(Beginning of Supplied material)

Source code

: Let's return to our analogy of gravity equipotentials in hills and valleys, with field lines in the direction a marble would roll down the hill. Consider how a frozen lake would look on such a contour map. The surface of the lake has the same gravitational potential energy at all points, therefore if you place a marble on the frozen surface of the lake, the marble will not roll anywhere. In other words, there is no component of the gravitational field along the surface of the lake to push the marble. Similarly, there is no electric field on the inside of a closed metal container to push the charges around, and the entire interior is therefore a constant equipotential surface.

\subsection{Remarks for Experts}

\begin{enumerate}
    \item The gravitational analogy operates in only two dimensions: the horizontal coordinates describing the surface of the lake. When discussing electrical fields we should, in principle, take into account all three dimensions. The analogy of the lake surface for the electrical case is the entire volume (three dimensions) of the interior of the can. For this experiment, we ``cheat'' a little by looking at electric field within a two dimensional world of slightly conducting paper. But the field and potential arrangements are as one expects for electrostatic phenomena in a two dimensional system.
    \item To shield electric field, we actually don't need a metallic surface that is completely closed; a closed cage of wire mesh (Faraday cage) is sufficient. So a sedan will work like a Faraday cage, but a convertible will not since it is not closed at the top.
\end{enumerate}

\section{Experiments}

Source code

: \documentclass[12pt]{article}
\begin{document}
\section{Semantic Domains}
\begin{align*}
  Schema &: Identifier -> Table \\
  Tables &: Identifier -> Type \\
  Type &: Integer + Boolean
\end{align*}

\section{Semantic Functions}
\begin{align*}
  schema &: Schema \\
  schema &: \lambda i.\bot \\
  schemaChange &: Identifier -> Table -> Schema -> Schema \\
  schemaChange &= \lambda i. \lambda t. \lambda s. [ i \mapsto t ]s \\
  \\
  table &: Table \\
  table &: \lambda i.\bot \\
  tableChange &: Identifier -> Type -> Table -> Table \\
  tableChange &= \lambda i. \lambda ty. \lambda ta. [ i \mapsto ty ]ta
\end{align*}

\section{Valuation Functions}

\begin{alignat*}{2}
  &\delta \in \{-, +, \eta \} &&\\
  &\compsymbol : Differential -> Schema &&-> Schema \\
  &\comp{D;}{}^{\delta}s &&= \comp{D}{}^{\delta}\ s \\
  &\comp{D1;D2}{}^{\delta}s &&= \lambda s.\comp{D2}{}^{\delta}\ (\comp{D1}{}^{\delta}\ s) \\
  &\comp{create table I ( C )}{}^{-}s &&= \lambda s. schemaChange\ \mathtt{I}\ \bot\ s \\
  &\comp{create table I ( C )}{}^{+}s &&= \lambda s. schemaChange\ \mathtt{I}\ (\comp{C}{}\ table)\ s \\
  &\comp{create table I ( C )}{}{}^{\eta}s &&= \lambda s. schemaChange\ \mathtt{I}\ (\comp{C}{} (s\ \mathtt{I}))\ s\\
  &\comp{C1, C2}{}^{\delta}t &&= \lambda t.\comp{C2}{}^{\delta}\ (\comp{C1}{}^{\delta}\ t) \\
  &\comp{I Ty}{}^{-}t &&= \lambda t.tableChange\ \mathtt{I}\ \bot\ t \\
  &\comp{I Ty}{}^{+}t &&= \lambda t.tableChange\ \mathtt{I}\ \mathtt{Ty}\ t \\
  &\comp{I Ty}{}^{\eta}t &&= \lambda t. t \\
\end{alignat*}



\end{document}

(End of Supplied material)
(Beginning of Supplied material)

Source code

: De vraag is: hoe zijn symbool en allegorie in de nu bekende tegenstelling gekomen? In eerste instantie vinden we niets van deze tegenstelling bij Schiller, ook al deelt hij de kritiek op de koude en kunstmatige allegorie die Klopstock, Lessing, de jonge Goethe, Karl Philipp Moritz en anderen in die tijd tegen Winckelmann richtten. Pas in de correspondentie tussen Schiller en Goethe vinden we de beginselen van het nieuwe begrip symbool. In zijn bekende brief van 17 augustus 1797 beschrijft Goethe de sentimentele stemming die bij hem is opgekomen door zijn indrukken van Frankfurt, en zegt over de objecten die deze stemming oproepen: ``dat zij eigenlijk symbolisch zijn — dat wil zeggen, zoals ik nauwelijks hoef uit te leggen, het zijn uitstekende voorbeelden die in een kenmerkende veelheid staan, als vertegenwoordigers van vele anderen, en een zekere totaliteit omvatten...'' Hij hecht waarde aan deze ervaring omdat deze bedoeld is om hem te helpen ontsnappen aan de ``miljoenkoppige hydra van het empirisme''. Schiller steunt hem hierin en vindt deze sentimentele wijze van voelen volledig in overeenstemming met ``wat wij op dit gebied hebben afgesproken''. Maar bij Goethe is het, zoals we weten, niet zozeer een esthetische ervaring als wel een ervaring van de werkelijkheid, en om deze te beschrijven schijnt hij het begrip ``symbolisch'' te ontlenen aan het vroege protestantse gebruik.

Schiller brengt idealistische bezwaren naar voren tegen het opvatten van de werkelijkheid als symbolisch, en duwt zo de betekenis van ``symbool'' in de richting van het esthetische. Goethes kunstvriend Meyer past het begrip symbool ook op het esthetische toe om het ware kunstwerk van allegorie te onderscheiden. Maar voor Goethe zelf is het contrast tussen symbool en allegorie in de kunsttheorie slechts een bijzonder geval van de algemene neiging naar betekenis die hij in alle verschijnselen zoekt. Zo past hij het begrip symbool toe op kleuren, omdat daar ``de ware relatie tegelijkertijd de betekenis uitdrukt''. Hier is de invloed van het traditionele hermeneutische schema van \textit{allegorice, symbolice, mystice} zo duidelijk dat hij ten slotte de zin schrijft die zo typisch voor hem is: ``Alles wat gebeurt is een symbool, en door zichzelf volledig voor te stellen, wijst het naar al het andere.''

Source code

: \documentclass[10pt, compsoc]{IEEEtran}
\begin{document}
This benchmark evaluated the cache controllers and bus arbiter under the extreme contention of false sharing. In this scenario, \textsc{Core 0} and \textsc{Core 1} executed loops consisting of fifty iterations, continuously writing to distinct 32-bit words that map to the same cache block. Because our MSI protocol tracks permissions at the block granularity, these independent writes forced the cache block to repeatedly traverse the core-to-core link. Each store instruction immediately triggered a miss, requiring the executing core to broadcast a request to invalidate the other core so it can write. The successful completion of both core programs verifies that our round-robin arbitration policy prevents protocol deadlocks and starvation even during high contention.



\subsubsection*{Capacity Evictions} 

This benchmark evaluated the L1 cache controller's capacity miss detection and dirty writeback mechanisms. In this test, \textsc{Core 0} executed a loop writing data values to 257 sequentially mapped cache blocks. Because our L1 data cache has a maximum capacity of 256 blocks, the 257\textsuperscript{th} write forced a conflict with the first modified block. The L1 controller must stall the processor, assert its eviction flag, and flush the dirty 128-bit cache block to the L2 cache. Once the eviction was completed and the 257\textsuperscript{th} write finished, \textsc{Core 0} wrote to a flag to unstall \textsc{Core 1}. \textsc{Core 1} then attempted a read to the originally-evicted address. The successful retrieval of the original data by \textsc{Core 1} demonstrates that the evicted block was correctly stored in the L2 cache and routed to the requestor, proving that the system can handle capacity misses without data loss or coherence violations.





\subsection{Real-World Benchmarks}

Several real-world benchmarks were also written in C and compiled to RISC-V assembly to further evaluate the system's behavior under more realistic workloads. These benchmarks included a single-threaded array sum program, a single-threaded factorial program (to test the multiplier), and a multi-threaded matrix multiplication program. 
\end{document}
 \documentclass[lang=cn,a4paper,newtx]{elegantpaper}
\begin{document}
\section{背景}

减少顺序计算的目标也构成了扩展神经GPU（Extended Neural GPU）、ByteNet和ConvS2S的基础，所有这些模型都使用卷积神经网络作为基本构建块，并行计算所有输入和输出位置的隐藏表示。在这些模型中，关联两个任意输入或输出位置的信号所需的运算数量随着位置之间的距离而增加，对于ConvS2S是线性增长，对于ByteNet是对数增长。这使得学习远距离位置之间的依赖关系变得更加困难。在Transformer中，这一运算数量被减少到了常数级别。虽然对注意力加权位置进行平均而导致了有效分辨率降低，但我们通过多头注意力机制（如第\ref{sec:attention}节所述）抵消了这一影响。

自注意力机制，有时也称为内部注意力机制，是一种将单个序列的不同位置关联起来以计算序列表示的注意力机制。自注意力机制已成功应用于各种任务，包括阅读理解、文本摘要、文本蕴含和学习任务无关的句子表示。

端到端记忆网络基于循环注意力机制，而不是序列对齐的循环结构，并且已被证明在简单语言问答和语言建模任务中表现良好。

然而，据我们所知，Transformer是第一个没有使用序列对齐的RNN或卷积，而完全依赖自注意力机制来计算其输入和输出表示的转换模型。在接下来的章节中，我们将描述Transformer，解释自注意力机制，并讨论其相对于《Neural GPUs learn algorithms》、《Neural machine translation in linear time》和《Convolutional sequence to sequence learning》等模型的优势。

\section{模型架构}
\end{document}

(End of Supplied material)
(Beginning of Supplied material)

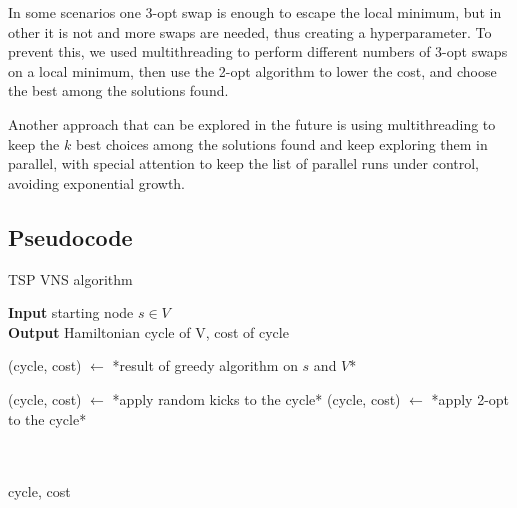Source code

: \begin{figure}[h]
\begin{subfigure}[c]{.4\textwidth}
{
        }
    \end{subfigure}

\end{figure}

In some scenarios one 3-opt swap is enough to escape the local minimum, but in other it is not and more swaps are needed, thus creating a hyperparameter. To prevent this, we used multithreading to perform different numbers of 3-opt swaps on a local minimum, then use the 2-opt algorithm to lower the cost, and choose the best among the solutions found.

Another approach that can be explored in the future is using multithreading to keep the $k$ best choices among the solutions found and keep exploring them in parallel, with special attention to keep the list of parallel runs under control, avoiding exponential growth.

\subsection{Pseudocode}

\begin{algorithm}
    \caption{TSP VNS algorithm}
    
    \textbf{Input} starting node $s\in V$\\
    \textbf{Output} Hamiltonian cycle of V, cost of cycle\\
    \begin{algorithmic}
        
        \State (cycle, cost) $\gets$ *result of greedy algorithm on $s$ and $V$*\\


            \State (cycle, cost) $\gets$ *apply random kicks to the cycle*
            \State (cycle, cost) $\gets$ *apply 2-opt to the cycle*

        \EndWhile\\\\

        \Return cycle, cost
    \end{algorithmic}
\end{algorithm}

(End of Supplied material)

Exercise prompt — Give back exactly the lines above, from the line containing "Tables &: Identifier -> Type \\" through the line containing "table)\ s \\", with both end lines and nothing more.

Task solution —
  Tables &: Identifier -> Type \\
  Type &: Integer + Boolean
\end{align*}

\section{Semantic Functions}
\begin{align*}
  schema &: Schema \\
  schema &: \lambda i.\bot \\
  schemaChange &: Identifier -> Table -> Schema -> Schema \\
  schemaChange &= \lambda i. \lambda t. \lambda s. [ i \mapsto t ]s \\
  \\
  table &: Table \\
  table &: \lambda i.\bot \\
  tableChange &: Identifier -> Type -> Table -> Table \\
  tableChange &= \lambda i. \lambda ty. \lambda ta. [ i \mapsto ty ]ta
\end{align*}

\section{Valuation Functions}

\begin{alignat*}{2}
  &\delta \in \{-, +, \eta \} &&\\
  &\compsymbol : Differential -> Schema &&-> Schema \\
  &\comp{D;}{}^{\delta}s &&= \comp{D}{}^{\delta}\ s \\
  &\comp{D1;D2}{}^{\delta}s &&= \lambda s.\comp{D2}{}^{\delta}\ (\comp{D1}{}^{\delta}\ s) \\
  &\comp{create table I ( C )}{}^{-}s &&= \lambda s. schemaChange\ \mathtt{I}\ \bot\ s \\
  &\comp{create table I ( C )}{}^{+}s &&= \lambda s. schemaChange\ \mathtt{I}\ (\comp{C}{}\ table)\ s \\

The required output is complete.